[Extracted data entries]
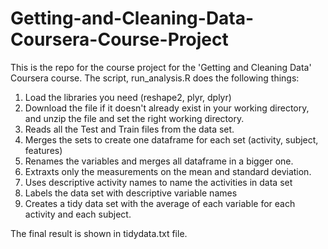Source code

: # Getting-and-Cleaning-Data-Coursera-Course-Project
 This is the repo for the course project for the 'Getting and Cleaning Data' Coursera course. The script, run_analysis.R does the following things:
1. Load the libraries you need (reshape2, plyr, dplyr)
2. Download the file if it doesn't already exist in your working directory, and unzip the file and set the right working directory.
3. Reads all the Test and Train files from the data set.
4. Merges the sets to create one dataframe for each set (activity, subject, features)
5. Renames the variables and merges all dataframe in a bigger one.
6. Extraxts only the measurements on the mean and standard deviation.
7. Uses descriptive activity names to name the activities in data set
8. Labels the data set with descriptive variable names
9. Creates a tidy data set with the average of each variable for each activity and each subject.

The final result is shown in tidydata.txt file.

**Task to complete:** Which lines above include "descriptive"? Show each of them by copying it.

**Result of this exercise:**
7. Uses descriptive activity names to name the activities in data set
8. Labels the data set with descriptive variable names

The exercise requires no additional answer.